Sumber foto: Google

Ahmad Dhani Langgar Kode Etik DPR Karena Ucapan Seksis dan Pelesetkan Nama Marga

Tanggal: 13 Mei 2025 23:38 wib.
Ahmad Dhani, yang dikenal sebagai musisi dan politisi, kembali menuai kontroversi setelah dua laporan yang dinilai mencederai kode etik DPR RI. Dalam laporan pertama, Dhani dituduh menyampaikan pernyataan yang bersifat seksis dan rasis saat Rapat Komisi X DPR RI bersama PSSI pada 5 Maret 2025. Ucapan yang dilontarkannya di hadapan para anggota DPR dan perwakilan PSSI ini memicu gelombang protes dari berbagai kalangan, termasuk organisasi perempuan dan aktivis hak asasi manusia. 

Pernyataan seksis yang dikeluarkan Ahmad Dhani dianggap sangat tidak pantas, terutama mengingat posisi dan pengaruh yang dimilikinya sebagai anggota DPR. Apalagi, dalam konteks rapat yang seharusnya membahas kemajuan olahraga di Indonesia, ucapan yang merugikan kaum perempuan tersebut tentu sangat tidak relevan dan mencederai semangat egalitarianisme.
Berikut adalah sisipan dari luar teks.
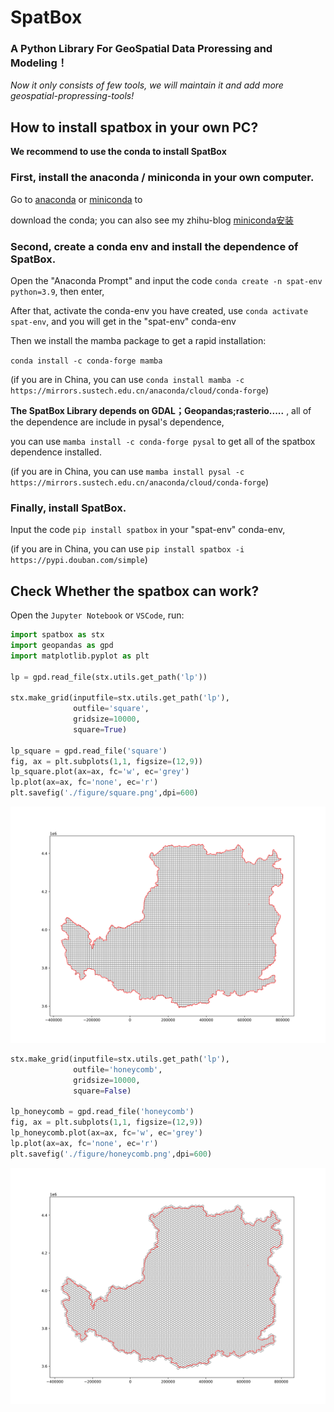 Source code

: # SpatBox

### A Python Library For GeoSpatial Data Proressing and Modeling！

*Now it only consists of few tools, we will maintain it and add more geospatial-propressing-tools!*

## How to install spatbox in your own PC?

**We recommend to use the conda to install SpatBox**

### First, install the anaconda / miniconda in your own computer.

Go to [anaconda](https://www.anaconda.com/) or [miniconda](https://conda.io/projects/conda/en/latest/user-guide/install/index.html) to 

download the conda; you can also see my zhihu-blog [miniconda安装](https://zhuanlan.zhihu.com/p/585511162)

### Second, create a conda env and install the dependence of SpatBox.

Open the "Anaconda Prompt" and input the code `conda create -n spat-env python=3.9`, then enter,

After that, activate the conda-env you have created, use `conda activate spat-env`, and you will get in the "spat-env" conda-env

Then we install the mamba package to get a rapid installation:

`conda install -c conda-forge mamba` 

(if you are in China, you can use `conda install mamba -c https://mirrors.sustech.edu.cn/anaconda/cloud/conda-forge`)

**The SpatBox Library depends on GDAL；Geopandas;rasterio.....** , all of the dependence are include in pysal's dependence,

you can use `mamba install -c conda-forge pysal` to get all of the spatbox dependence installed.

(if you are in China, you can use `mamba install pysal -c https://mirrors.sustech.edu.cn/anaconda/cloud/conda-forge`)

### Finally, install SpatBox.

Input the code `pip install spatbox` in your "spat-env" conda-env,

(if you are in China, you can use `pip install spatbox -i https://pypi.douban.com/simple`)

## Check Whether the spatbox can work?

Open the `Jupyter Notebook` or `VSCode`, run:

```python
import spatbox as stx
import geopandas as gpd
import matplotlib.pyplot as plt  

lp = gpd.read_file(stx.utils.get_path('lp'))

stx.make_grid(inputfile=stx.utils.get_path('lp'),
              outfile='square',
              gridsize=10000,
              square=True)

lp_square = gpd.read_file('square')
fig, ax = plt.subplots(1,1, figsize=(12,9))
lp_square.plot(ax=ax, fc='w', ec='grey') 
lp.plot(ax=ax, fc='none', ec='r')
plt.savefig('./figure/square.png',dpi=600)
```

<center><img src="./figure/square.png"/></center>

```python
stx.make_grid(inputfile=stx.utils.get_path('lp'),
              outfile='honeycomb',
              gridsize=10000,
              square=False)

lp_honeycomb = gpd.read_file('honeycomb')
fig, ax = plt.subplots(1,1, figsize=(12,9))
lp_honeycomb.plot(ax=ax, fc='w', ec='grey') 
lp.plot(ax=ax, fc='none', ec='r')
plt.savefig('./figure/honeycomb.png',dpi=600)
```
<center><img src="./figure/honeycomb.png"/></center>
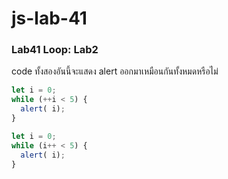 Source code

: # js-lab-41
### Lab41 Loop: Lab2
code ทั้งสองอันนี้จะแสดง alert ออกมาเหมือนกันทั้งหมดหรือไม่
```Javascript
let i = 0;
while (++i < 5) {
  alert( i);
}
```

```Javascript
let i = 0;
while (i++ < 5) {
  alert( i);
}
```
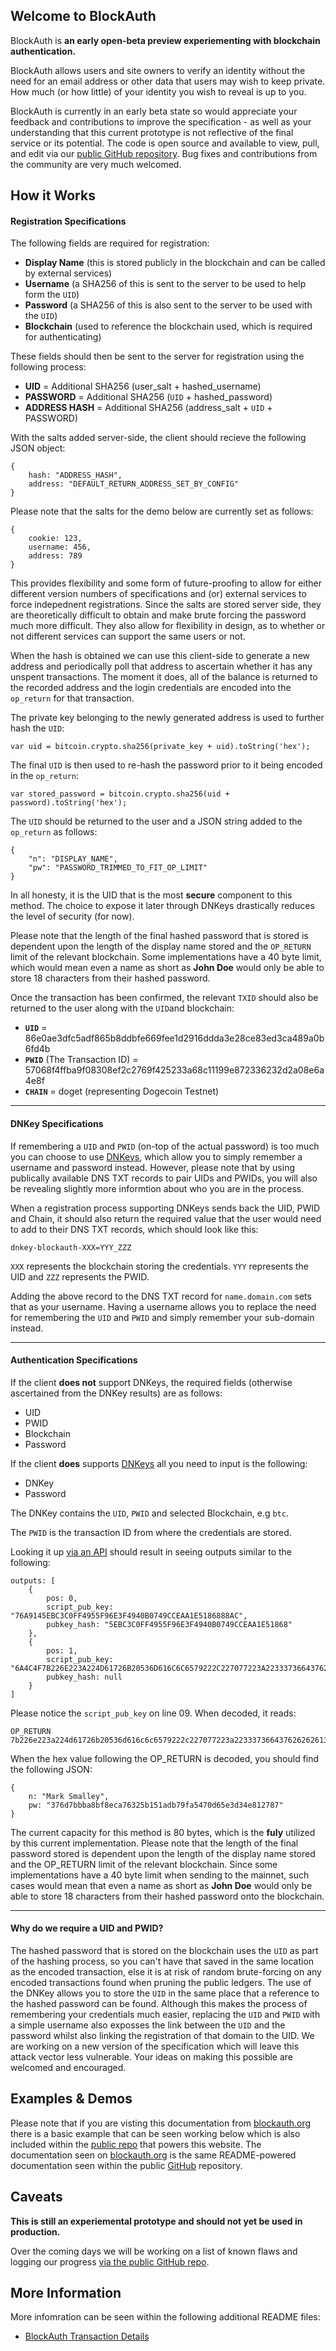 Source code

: ## Welcome to BlockAuth

BlockAuth is __an early open-beta preview experiementing with blockchain authentication.__

BlockAuth allows users and site owners to verify an identity without the need for an email address or other data that users may wish to keep private. How much (or how little) of your identity you wish to reveal is up to you. 

BlockAuth is currently in an early beta state so would appreciate your feedback and contributions to improve the specification - as well as your understanding that this current prototype is not reflective of the final service or its potential. The code is open source and available to view, pull, and edit via our [public GitHub repository](https://github.com/Neuroware-IO/blockauth). Bug fixes and contributions from the community are very much welcomed. 

## How it Works

#### Registration Specifications

The following fields are required for registration:

* __Display Name__ (this is stored publicly in the blockchain and can be called by external services)
* __Username__ (a SHA256 of this is sent to the server to be used to help form the `UID`)
* __Password__ (a SHA256 of this is also sent to the server to be used with the `UID`)
* __Blockchain__ (used to reference the blockchain used, which is required for authenticating)

These fields should then be sent to the server for registration using the following process:

* __UID__ = Additional SHA256 (user_salt + hashed_username)
* __PASSWORD__ = Additional SHA256 (`UID` + hashed_password)
* __ADDRESS HASH__ = Additional SHA256 (address_salt + `UID` + PASSWORD)

With the salts added server-side, the client should recieve the following JSON object:

<!--pre-javascript-->
```
{
    hash: "ADDRESS_HASH",
    address: "DEFAULT_RETURN_ADDRESS_SET_BY_CONFIG"
}
```

Please note that the salts for the demo below are currently set as follows:

<!--pre-javascript-->
```
{
    cookie: 123,
    username: 456,
    address: 789
}
```

This provides flexibility and some form of future-proofing to allow for either different version numbers of specifications and (or) external services to force indepednent registrations. Since the salts are stored server side, they are theoretically difficult to obtain and make brute forcing the password much more difficult. They also allow for flexibility in design, as to whether or not different services can support the same users or not.

When the hash is obtained we can use this client-side to generate a new address and periodically poll that address to ascertain whether it has any unspent transactions. The moment it does, all of the balance is returned to the recorded address and the login credentials are encoded into the `op_return` for that transaction.

The private key belonging to the newly generated address is used to further hash the `UID`:

<!--pre-javascript-->
```
var uid = bitcoin.crypto.sha256(private_key + uid).toString('hex');
```

The final `UID` is then used to re-hash the password prior to it being encoded in the `op_return`:

<!--pre-javascript-->
```
var stored_password = bitcoin.crypto.sha256(uid + password).toString('hex');
```

The `UID` should be returned to the user and a JSON string added to the `op_return` as follows:

<!--pre-javascript-->
```
{
    "n": "DISPLAY_NAME",
    "pw": "PASSWORD_TRIMMED_TO_FIT_OP_LIMIT"
}
```

In all honesty, it is the UID that is the most __secure__ component to this method. The choice to expose it later through DNKeys drastically reduces the level of security (for now).

Please note that the length of the final hashed password that is stored is dependent upon the length of the display name stored and the `OP_RETURN` limit of the relevant blockchain. Some implementations have a 40 byte limit, which would mean even a name as short as __John Doe__ would only be able to store 18 characters from their hashed password.

Once the transaction has been confirmed, the relevant `TXID` should also be returned to the user along with the `UID`and blockchain:

* __`UID`__ = 86e0ae3dfc5adf865b8ddbfe669fee1d2916ddda3e28ce83ed3ca489a0b6fd4b
* __`PWID`__ (The Transaction ID) = 57068f4ffba9f08308ef2c2769f425233a68c11199e872336232d2a08e6a4e8f
* __`CHAIN`__ = doget (representing Dogecoin Testnet)

-----

#### DNKey Specifications

If remembering a `UID` and `PWID` (on-top of the actual password) is too much you can choose to use [DNKeys](http://dnkey.org), which allow you to simply remember a username and password instead. However, please note that by using publically available DNS TXT records to pair UIDs and PWIDs, you will also be revealing slightly more informtion about who you are in the process.

When a registration process supporting DNKeys sends back the UID, PWID and Chain, it should also return the required value that the user would need to add to their DNS TXT records, which should look like this:

<!--pre-html-->
```
dnkey-blockauth-XXX=YYY_ZZZ
```

`XXX` represents the blockchain storing the credentials. `YYY` represents the UID and `ZZZ` represents the PWID.

Adding the above record to the DNS TXT record for `name.domain.com` sets that as your username. Having a username allows you to replace the need for remembering the `UID` and `PWID` and simply remember your sub-domain instead.

-----

#### Authentication Specifications

If the client __does not__ support DNKeys, the required fields (otherwise ascertained from the DNKey results) are as follows:

* UID
* PWID
* Blockchain
* Password

If the client __does__ supports [DNKeys](http://dnkey.org) all you need to input is the following:

* DNKey
* Password

The DNKey contains the `UID`, `PWID` and selected Blockchain, e.g `btc`.

The `PWID` is the transaction ID from where the credentials are stored.

Looking it up [via an API](http://api.blockstrap.com/v0/doget/transaction/id/57068f4ffba9f08308ef2c2728f425233a68c11199e872336232d2a08e6a4e8f?showtxnio=1&prettyprint=1) should result in seeing outputs similar to the following:

<!--pre-javascript-->
```
outputs: [
    {
        pos: 0,
        script_pub_key: "76A9145EBC3C0FF4955F96E3F4940B0749CCEAA1E5186888AC",
        pubkey_hash: "5EBC3C0FF4955F96E3F4940B0749CCEAA1E51868"
    },
    {
        pos: 1,
        script_pub_key: "6A4C4F7B226E223A224D61726B20536D616C6C6579222C227077223A22333736643762626261386266386563613736333235623135316164623739666135343730643635653364333465383132373837227D",
        pubkey_hash: null
    }
]
```

Please notice the `script_pub_key` on line 09. When decoded, it reads:

<!--pre-html-->
```
OP_RETURN 7b226e223a224d61726b20536d616c6c6579222c227077223a22333736643762626261386266386563613736333235623135316164623739666135343730643635653364333465383132373837227d
```

When the hex value following the OP_RETURN is decoded, you should find the following JSON:

<!--pre-javascript-->
```
{
    n: "Mark Smalley",
    pw: "376d7bbba8bf8eca76325b151adb79fa5470d65e3d34e812787"
}
```

The current capacity for this method is 80 bytes, which is the __fuly__ utilized by this current implementation. Please note that the length of the final password stored is dependent upon the length of the display name stored and the OP_RETURN limit of the relevant blockchain. Since some implementations have a 40 byte limit when sending to the mainnet, such cases would mean that even a name as short as __John Doe__ would only be able to store 18 characters from their hashed password onto the blockchain.

-----

#### Why do we require a UID and PWID?

The hashed password that is stored on the blockchain uses the `UID` as part of the hashing process, so you can't have that saved in the same location as the encoded transaction, else it is at risk of random brute-forcing on any encoded transactions found when pruning the public ledgers. The use of the DNKey allows you to store the `UID` in the same place that a reference to the hashed password can be found. Although this makes the process of remembering your credentials much easier, replacing the `UID` and `PWID` with a simple username also exposses the link between the `UID` and the password whilst also linking the registration of that domain to the UID. We are working on a new version of the specification which will leave this attack vector less vulnerable. Your ideas on making this possible are welcomed and encouraged.

## Examples & Demos

Please note that if you are visting this documentation from [blockauth.org](http://blockauth.org) there is a basic example that can be seen working below which is also included within the [public repo](https://github.com/Neuroware-IO/blockauth) that powers this website. The documentation seen on [blockauth.org](http:/blockauth.org) is the same README-powered documentation seen within the public [GitHub](https://github.com/Neuroware-IO/blockauth) repository.

## Caveats

__This is still an experiemental prototype and should not yet be used in production.__

Over the coming days we will be working on a list of known flaws and logging our progress [via the public GitHub repo](https://github.com/Neuroware-IO/blockauth). 

## More Information

More infomration can be seen within the following additional README files:

* [BlockAuth Transaction Details](https://github.com/Neuroware-IO/blockauth/blob/master/docs/blockauth-tx-details.md)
Tindakan ini membuat banyak masyarakat mempertanyakan integritas dan kedewasaan Dhani dalam hal berkomunikasi, terutama di ruang publik.

Laporan kedua mengenai Ahmad Dhani datang setelah dia dianggap telah menghina marga Pono dengan memplesetkannya menjadi kata "porno" saat berdiskusi dengan rekan musisi mengenai masalah royalti. Ucapan tersebut dianggap sangat tidak sopan dan mencemarkan nama baik marga Pono, yang memiliki nilai sejarah dan budaya yang tinggi. Pelestarian nama-nama marga dalam budaya Indonesia bukan sekadar simbol, tetapi juga bagian penting dari identitas keluarga dan budaya yang patut dihormati.

Dalam diskusi antar musisi yang seharusnya menjadi ajang saling sharing dan membangun, pernyataan Ahmad Dhani malah berpotensi menciptakan perpecahan dan pembenaran terhadap stereotip negatif. Seperti pepatah yang berbunyi "mulutmu harimaumu", ucapan yang tidak bijaksana dapat berakibat fatal bagi reputasi seseorang serta mengundang berbagai reaksi dari masyarakat. Penggunaan kata "porno" yang merujuk pada marga Pono bukan hanya sebuah plesetan, tetapi juga merupakan bentuk pelecehan yang tidak seharusnya dibiarkan, terutama ketika diucapkan oleh seorang wakil rakyat.

Tindak lanjut dari kedua laporan ini menjadi sorotan publik, terutama mengingat pentingnya peran anggota DPR dalam menciptakan suasana demokrasi yang sehat dan inklusif. Rapat dan diskusi yang dilakukan seharausnya menjadi platform untuk memperjuangkan hak-hak masyarakat dan membahas isu-isu penting, bukan arena untuk melontarkan ucapan yang merugikan satu sama lain.  

Beberapa pihak mendesak agar kasus ini ditangani dengan serius, tidak hanya demi menjaga nama baik institusi DPR, tetapi juga untuk menerapkan konsekuensi yang setimpal bagi para anggota yang melanggar norma dan etika dalam bertindak. Perlunya pelatihan dan sosialisasi mengenai kode etik, terutama bagi para anggota legislatif, menjadi penting. Hal ini agar mereka lebih peka dan sadar akan dampak dari setiap ucapan yang keluar dari mulut mereka.

Kontroversi yang melibatkan Ahmad Dhani ini kembali membuka diskusi mengenai pentingnya etika dalam berkomunikasi, baik di ruang publik maupun pribadi. Tidak hanya untuk anggota DPR, tetapi juga sebagai pelajaran bagi masyarakat umum tentang perlunya kesadaran dalam berbicara dan bertindak, terutama ketika menyangkut isu-isu yang sensitif seperti gender dan identitas budaya. Diharapkan, situasi seperti ini tidak terulang dan anggota DPR dapat menjadi teladan dalam menyampaikan pendapat serta menjaga kehormatan nama baik bangsa.